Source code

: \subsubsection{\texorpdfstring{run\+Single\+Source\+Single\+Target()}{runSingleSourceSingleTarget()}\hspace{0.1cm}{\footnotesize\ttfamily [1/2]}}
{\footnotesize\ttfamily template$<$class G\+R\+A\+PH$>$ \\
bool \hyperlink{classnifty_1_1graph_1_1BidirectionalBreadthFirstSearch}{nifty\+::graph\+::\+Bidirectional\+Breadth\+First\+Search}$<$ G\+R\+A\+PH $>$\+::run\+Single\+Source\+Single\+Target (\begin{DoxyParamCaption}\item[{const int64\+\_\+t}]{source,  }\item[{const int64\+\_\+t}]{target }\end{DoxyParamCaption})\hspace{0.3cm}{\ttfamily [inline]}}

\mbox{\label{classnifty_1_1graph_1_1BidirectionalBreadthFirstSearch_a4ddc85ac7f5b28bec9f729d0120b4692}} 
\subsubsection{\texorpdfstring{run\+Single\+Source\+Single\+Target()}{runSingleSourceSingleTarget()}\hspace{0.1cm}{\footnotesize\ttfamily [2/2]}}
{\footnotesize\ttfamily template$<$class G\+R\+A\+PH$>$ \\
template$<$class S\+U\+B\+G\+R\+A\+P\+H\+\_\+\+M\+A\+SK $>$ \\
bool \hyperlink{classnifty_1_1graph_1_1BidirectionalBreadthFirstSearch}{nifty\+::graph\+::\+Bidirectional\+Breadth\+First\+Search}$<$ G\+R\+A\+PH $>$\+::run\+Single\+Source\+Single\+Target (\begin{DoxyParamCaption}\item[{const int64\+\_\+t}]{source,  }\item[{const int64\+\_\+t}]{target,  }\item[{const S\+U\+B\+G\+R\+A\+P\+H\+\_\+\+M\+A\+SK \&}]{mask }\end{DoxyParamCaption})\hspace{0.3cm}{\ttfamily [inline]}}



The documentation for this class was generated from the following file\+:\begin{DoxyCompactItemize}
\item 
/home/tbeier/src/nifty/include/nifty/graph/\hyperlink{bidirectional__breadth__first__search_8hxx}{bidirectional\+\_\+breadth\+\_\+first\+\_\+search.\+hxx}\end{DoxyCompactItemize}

The problem:
Each line above that contains "hyperlink" counts once; report the resulting number and nothing else.

Solution to the problem:
3